My favorite argument for vertical farming on his website - "We cannot go to the moon, Mars, or beyond without first learning to farm indoors on." The website is also a multi-sourced portal for designs and project submissions from all over the world. Here's one actually conceived for the Gowanus area.



Monday, January 12, 2009

The playing field (story construction)

I found an old article I had bookmarked a good while ago - "A New Breed of Environmental Film" which ends with this paragraph:

"Do not expect a linear narrative in Arid Lands and today's other best environmental films. Indeed, be highly suspicious if someone tries to feed you one, because ecological discourse demands detecting and understanding connections, networks, and implications. The films take you far afield. Enjoy the hike."

The narrative, if any, essentially is still forming. Maybe with enough ingenuity we'll turn things around. Maybe it's too late. But any piece that tried to build an assumption in either direction would be grossly presumptuous.

What I have liked thinking though about in the past few days, and particularly after talking to Kim all afternoon on Saturday (with video camera in hand) is, in fact, going in one direction - assuming we're stuck with the situation we've gotten ourselves into - and seeing what that landscape looks like. Whether it be seeing it artistically or seeing it in terms of highly imaginative social planning or in the loosest sense in terms of any radical response/activity. But even then, even after making a pretty weighty and presumptuous prediction, there's still room and time for hiking. And I think there's something very worthwhile about that kind of speculation. Let's not wait till the house is on fire to figure out where the hose is.

When I saw my friend Jenty a few months ago, she was telling me about the work she is doing at the UN. She's working with a committee that is creating projections of the social crises that will result from global warming and how to deal with them. Drastic scenarios like "Let's imagine there's no water on such-and-such continent in such-and-such number of years: how many people are going to be displaced, where are they going to go, and how will we deal with that hypothetical humanitarian crisis?" I'll have to write to her to get some more details and post about them here if I can.



Thursday, January 8, 2009

(1st) shoot


Unless you count Wendy and Mikey in New Mexico, which I'm not sure if I do yet. Finally filmed Kim a little, and it was a lot of fun. The thing that's cool is there's a lot of interactivity possible with her work. She was opening in a group exhibition at Broadway Gallery - “UNNATURAL ACTS and Other Illicit Thoughts About Nature”. I had a few other artists eager to talk to me on camera about their work too, which really helped me get straight in my brain why I'm very particularly interested in her work. It was a bit of a comical, weird scene and I hope I can hear Chris T. give her quick rundown of all the artists' work.

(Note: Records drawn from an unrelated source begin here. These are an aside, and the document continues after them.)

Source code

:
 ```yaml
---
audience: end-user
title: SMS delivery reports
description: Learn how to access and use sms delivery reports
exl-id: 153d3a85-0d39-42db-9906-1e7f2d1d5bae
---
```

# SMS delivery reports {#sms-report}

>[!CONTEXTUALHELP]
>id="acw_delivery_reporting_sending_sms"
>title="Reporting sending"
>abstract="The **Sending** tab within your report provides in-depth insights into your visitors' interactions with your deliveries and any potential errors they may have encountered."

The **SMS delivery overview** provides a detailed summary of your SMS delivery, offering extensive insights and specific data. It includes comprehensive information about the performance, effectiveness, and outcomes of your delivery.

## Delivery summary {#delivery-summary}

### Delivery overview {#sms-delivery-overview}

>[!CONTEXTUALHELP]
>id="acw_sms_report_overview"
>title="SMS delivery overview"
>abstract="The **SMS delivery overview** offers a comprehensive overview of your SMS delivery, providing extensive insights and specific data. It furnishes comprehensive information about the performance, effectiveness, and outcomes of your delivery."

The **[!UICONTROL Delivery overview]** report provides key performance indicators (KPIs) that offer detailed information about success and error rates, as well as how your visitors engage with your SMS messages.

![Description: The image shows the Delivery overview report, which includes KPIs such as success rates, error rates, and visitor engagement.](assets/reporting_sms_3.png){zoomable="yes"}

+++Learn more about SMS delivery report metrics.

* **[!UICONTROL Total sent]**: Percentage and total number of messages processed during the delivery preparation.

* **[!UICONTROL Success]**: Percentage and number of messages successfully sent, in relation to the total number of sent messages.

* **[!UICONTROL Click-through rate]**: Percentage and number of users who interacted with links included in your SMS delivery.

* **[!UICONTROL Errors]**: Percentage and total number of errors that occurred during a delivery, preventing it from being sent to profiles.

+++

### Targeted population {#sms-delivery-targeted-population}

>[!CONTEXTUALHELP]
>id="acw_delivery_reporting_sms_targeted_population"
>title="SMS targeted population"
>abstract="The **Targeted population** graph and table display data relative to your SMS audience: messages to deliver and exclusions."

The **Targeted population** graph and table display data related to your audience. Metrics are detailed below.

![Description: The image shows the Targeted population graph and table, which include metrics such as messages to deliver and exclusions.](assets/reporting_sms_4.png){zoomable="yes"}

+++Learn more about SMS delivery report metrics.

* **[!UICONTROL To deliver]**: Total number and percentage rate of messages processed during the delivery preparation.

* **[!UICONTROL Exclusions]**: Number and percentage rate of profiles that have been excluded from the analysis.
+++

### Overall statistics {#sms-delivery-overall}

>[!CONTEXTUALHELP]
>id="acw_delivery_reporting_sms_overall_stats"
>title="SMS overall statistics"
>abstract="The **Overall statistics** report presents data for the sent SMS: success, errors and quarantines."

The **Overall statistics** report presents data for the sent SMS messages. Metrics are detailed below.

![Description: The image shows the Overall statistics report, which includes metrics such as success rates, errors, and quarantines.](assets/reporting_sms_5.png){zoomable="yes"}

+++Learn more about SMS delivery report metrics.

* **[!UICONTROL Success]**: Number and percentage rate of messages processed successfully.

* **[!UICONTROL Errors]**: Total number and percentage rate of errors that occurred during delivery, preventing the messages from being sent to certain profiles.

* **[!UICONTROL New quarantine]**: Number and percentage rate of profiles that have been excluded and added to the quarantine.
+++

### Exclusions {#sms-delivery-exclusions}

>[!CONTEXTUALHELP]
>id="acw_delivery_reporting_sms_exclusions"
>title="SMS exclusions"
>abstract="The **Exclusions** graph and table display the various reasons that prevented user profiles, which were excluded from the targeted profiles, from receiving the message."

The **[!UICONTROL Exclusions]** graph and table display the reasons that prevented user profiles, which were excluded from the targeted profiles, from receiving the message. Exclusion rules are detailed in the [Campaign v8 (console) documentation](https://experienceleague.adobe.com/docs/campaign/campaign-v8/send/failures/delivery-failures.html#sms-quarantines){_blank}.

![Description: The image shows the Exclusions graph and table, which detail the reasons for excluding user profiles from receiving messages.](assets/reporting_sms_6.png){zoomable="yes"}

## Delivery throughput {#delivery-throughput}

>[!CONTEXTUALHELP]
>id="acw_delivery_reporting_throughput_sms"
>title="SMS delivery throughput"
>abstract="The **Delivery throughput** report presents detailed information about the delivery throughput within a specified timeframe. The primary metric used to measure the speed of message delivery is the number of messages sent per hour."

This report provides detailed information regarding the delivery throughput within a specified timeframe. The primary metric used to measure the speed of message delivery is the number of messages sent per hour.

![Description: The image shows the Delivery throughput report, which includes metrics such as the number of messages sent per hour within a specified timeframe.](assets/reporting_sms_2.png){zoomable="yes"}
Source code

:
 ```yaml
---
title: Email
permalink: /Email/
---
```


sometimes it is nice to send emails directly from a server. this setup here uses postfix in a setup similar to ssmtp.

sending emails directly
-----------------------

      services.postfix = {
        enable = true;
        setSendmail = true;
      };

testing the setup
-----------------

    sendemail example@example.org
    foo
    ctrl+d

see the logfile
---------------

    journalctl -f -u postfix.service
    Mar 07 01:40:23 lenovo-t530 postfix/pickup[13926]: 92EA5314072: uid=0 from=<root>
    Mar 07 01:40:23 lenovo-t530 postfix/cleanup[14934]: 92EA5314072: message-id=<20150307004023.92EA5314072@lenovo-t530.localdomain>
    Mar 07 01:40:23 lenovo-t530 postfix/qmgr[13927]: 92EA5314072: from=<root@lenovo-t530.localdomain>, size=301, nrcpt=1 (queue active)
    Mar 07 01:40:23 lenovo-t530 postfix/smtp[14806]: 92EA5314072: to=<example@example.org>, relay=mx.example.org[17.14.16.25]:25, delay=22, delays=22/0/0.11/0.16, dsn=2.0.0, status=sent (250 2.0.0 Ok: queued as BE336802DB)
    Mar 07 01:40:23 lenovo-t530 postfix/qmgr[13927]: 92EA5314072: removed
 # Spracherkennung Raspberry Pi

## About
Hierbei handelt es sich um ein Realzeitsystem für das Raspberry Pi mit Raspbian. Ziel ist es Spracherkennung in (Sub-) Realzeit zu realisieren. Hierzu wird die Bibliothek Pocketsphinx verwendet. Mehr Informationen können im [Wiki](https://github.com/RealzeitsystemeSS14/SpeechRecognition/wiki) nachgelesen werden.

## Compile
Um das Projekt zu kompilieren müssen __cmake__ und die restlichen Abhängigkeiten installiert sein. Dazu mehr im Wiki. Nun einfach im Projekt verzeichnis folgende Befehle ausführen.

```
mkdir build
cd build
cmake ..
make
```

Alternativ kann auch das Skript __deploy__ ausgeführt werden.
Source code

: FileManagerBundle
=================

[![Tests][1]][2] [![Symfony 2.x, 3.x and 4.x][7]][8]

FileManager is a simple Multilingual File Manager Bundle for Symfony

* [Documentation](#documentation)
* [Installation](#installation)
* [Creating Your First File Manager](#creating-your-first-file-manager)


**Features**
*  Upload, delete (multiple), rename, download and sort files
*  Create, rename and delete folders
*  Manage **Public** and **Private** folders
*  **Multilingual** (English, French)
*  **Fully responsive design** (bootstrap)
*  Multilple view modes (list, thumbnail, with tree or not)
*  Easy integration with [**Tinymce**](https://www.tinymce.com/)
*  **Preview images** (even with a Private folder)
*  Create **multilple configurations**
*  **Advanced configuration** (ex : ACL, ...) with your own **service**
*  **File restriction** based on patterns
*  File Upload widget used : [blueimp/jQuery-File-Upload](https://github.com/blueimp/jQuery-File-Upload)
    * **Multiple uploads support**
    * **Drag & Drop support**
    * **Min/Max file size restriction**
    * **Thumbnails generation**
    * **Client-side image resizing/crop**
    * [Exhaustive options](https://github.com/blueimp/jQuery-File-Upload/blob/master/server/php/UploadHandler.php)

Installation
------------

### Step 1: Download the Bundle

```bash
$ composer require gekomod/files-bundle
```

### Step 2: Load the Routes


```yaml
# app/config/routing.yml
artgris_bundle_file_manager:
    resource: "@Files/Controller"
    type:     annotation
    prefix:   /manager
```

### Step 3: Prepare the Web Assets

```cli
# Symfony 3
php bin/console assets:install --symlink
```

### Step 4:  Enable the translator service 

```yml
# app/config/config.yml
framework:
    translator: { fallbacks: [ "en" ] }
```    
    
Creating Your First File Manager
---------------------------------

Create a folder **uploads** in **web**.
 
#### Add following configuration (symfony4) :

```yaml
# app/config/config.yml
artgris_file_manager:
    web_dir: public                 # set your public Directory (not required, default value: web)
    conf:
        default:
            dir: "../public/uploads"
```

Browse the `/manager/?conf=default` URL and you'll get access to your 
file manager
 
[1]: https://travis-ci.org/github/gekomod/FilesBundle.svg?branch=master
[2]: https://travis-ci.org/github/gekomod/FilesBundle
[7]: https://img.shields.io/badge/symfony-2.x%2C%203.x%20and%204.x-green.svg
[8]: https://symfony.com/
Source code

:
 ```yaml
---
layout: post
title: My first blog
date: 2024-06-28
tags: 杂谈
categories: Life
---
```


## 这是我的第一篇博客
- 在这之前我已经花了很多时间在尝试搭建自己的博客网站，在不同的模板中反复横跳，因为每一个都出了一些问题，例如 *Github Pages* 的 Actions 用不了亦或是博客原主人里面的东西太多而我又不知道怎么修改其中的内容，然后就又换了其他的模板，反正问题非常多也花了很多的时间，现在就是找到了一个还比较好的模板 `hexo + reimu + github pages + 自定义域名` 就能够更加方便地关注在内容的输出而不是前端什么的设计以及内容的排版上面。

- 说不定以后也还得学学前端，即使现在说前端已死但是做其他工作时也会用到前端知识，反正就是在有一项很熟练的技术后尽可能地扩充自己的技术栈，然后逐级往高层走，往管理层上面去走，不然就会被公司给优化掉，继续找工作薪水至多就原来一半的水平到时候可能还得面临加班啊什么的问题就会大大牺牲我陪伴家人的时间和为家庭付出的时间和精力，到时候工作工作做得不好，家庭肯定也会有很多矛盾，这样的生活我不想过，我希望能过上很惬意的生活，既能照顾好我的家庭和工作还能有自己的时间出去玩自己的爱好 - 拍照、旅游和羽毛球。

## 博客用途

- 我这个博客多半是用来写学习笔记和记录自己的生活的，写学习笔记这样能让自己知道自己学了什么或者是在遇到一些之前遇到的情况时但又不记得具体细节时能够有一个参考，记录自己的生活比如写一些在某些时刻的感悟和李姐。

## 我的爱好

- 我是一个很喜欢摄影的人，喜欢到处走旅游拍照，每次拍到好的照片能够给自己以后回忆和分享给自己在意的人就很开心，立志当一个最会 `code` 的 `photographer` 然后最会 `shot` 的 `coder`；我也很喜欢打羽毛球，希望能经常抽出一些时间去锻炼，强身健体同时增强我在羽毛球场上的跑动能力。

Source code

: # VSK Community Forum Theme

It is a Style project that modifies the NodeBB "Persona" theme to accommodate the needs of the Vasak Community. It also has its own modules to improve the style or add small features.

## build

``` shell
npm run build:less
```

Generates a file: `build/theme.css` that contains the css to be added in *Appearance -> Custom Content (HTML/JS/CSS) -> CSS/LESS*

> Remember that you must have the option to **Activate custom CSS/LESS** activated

I started taking photos the other day of catalogs and products that feature eco-friendly slogans and branding. A bit of that bandwagon approach seemed to be present at this show. Everyone wants in. Still not sure if that's good or bad.

Monday, December 15, 2008

Oh, the article that started it all!

"Ecotopias Aren't Just for Hippies Anymore - and They're Sprouting Up Worldwide"
By Frank Bures
01.18.08 (Wired)

"In the 1970s, environmental idealists had a vision of Ecotopia: Everyone recycled, there was no pollution, and we all worshipped trees and co-ops. Today's eco-communities are less crunchy and a lot more high tech. In addition to using renewable energy sources, these projects aim to limit their impact on surrounding ecosystems by building with green materials, promoting earth-friendly transportation, and recycling water and waste. The race for the first carbon-neutral, zero-emissions community is on."

I read this and thought, wow, the new Utopias. Communities based on an ecological ideal, instead of a philosophical one. Since utopia as a concept is certainly complex, questionable, and flawed, I felt like I was on to a good film topic.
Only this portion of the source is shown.